**WHAT THE EXERCISE ASKS:**
Scan the entries and copy each line where the word "modular" is present.

::::

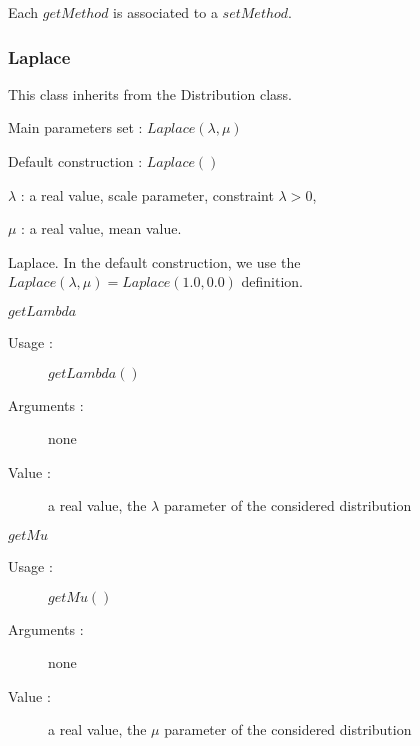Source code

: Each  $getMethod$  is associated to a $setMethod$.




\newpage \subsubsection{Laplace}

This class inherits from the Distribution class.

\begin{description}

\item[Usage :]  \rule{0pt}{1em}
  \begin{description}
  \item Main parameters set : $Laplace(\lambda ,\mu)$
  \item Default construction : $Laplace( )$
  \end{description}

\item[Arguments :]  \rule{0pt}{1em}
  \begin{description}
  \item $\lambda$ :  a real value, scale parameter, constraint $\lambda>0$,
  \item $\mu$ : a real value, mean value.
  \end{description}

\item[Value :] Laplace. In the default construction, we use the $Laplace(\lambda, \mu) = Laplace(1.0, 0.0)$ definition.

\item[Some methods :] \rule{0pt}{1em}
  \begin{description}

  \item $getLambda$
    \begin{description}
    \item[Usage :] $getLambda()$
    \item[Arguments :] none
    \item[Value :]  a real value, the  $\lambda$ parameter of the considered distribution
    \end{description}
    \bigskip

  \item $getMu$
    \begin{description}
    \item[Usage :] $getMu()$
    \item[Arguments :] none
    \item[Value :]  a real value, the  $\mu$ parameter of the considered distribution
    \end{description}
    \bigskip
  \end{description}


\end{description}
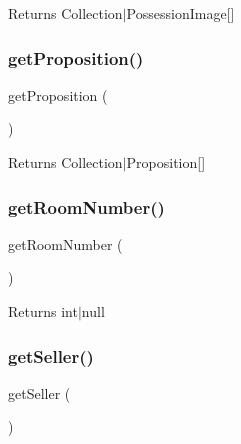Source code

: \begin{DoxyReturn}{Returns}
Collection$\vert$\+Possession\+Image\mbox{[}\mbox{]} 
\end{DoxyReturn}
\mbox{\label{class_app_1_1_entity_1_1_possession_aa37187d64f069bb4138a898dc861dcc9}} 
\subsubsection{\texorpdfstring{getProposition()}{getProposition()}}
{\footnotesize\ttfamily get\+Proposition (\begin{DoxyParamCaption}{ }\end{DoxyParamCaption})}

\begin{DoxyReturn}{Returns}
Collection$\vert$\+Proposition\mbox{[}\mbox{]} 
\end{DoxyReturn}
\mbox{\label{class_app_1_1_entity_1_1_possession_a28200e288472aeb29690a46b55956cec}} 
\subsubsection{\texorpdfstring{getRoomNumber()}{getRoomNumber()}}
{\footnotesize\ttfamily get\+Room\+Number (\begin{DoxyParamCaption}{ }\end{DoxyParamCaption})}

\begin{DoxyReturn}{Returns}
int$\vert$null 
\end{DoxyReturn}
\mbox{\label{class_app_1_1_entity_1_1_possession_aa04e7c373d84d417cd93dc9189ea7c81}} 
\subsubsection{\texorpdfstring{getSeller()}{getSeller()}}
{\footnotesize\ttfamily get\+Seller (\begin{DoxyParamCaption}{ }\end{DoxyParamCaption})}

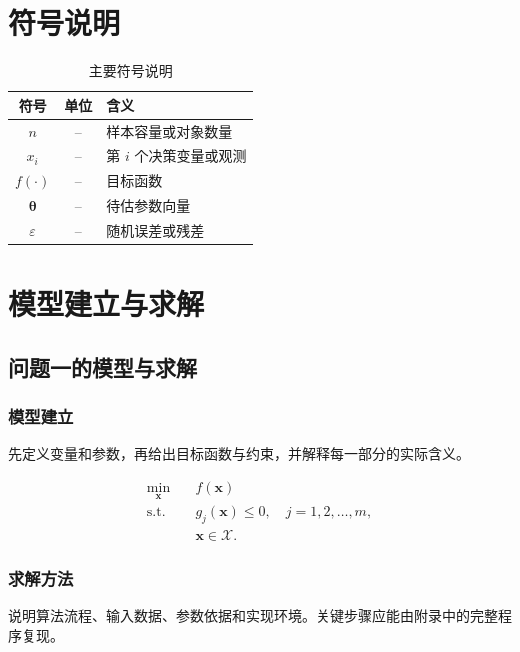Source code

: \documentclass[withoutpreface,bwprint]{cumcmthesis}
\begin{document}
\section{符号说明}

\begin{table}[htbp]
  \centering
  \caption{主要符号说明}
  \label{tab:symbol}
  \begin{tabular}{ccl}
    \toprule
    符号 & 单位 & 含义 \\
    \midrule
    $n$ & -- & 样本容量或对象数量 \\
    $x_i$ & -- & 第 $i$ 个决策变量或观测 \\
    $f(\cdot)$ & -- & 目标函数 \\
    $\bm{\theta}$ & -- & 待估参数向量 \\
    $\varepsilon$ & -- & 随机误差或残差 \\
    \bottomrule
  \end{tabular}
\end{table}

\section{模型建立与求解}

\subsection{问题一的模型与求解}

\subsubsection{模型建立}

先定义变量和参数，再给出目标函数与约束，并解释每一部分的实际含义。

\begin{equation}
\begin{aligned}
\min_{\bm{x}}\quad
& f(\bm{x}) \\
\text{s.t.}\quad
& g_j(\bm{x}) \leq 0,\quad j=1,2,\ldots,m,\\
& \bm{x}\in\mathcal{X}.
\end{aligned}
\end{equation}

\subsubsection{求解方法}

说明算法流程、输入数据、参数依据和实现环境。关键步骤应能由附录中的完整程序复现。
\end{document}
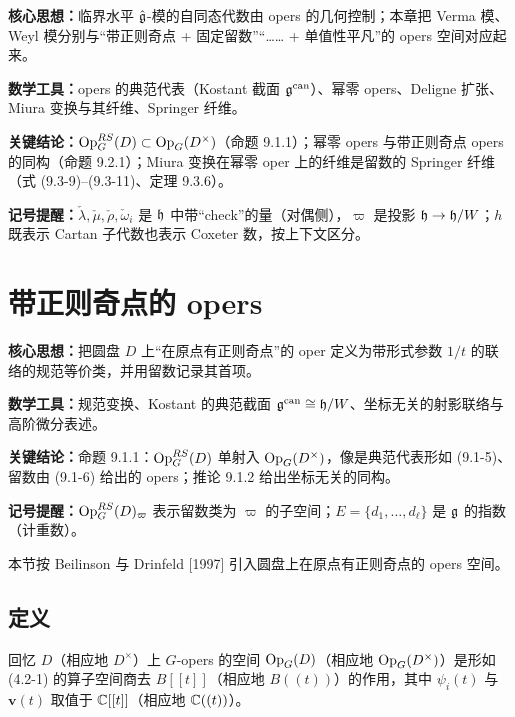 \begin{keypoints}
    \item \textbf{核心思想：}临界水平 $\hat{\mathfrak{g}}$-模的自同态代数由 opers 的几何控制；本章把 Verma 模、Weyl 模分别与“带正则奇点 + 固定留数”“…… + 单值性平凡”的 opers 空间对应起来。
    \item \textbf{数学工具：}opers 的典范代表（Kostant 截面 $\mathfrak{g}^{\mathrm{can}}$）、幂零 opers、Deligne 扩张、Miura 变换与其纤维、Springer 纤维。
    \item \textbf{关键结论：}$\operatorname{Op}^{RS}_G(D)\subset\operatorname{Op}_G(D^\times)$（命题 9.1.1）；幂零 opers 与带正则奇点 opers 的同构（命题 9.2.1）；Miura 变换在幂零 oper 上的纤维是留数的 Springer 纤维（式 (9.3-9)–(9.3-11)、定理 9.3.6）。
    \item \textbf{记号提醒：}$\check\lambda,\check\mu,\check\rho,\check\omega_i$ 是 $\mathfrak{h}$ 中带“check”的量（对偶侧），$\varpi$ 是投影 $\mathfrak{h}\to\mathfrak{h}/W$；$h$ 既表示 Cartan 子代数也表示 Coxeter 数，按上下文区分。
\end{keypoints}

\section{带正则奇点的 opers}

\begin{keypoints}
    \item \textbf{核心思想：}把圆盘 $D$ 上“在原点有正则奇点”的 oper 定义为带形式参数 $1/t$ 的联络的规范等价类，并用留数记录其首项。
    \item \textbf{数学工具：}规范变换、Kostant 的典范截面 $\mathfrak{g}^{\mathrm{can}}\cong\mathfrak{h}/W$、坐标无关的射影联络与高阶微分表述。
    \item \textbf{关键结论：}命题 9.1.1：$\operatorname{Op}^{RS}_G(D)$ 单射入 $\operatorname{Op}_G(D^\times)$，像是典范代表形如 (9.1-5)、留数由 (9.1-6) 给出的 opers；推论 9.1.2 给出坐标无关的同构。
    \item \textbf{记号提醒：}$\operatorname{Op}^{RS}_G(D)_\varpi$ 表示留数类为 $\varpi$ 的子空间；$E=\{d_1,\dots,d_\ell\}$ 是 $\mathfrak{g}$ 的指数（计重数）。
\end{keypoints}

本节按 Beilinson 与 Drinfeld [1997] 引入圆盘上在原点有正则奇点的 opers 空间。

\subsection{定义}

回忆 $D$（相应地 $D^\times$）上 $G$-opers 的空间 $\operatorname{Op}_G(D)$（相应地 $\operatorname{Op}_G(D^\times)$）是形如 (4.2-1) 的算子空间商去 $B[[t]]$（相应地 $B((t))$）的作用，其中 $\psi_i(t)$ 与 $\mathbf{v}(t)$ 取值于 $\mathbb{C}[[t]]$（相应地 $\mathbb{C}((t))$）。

::::

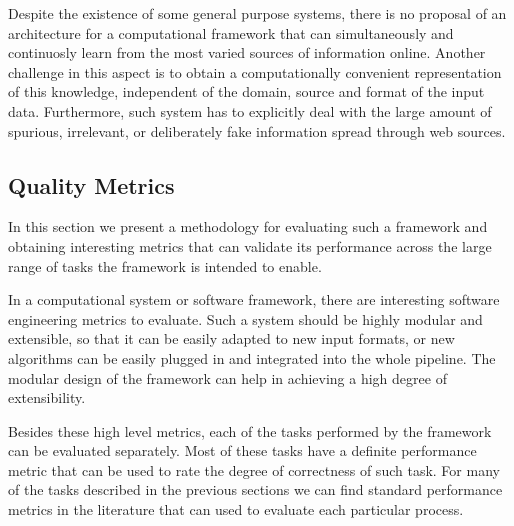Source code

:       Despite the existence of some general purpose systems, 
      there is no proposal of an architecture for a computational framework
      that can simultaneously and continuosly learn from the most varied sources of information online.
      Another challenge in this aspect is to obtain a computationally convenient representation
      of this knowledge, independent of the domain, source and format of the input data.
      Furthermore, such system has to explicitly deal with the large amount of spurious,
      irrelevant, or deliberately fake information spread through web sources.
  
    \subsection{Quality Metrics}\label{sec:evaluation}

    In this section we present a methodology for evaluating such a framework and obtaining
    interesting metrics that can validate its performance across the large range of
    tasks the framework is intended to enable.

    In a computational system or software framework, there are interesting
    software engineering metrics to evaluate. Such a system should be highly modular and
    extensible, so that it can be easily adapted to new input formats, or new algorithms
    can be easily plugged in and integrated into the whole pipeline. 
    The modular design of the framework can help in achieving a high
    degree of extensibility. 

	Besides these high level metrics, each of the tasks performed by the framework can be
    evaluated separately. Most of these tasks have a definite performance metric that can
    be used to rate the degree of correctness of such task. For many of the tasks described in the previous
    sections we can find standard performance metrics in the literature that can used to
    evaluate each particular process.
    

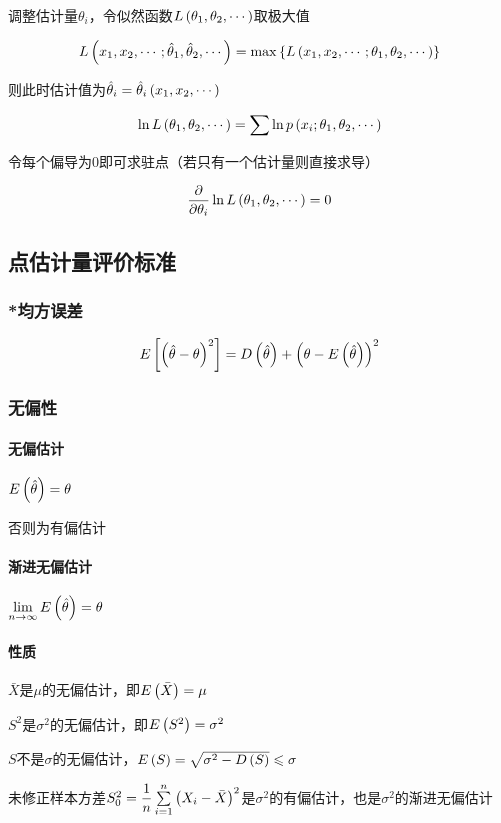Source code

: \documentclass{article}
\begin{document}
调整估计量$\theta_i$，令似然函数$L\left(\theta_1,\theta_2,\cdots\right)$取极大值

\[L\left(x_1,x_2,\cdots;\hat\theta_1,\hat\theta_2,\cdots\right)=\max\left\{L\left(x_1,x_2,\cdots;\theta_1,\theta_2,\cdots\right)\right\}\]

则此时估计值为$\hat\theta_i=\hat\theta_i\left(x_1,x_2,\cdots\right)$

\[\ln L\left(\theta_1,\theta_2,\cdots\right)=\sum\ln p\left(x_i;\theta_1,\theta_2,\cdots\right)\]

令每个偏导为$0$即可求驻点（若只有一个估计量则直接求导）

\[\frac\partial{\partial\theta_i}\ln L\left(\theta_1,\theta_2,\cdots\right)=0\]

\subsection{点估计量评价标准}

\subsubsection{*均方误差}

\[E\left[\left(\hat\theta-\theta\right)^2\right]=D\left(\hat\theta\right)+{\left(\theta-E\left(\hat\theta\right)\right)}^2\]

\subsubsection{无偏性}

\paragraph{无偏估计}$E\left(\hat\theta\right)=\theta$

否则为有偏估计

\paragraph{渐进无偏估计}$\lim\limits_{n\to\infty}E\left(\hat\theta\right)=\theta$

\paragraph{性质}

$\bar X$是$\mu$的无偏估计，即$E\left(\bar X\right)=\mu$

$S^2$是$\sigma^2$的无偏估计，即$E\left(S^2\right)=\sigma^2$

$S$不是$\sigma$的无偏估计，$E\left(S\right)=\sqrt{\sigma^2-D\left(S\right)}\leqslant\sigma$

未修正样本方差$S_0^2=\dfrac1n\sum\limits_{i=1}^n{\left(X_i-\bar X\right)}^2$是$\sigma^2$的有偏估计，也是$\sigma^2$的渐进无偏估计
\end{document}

::::

**ANSWER FOR THIS EXERCISE:**
    software engineering metrics to evaluate. Such a system should be highly modular and
    The modular design of the framework can help in achieving a high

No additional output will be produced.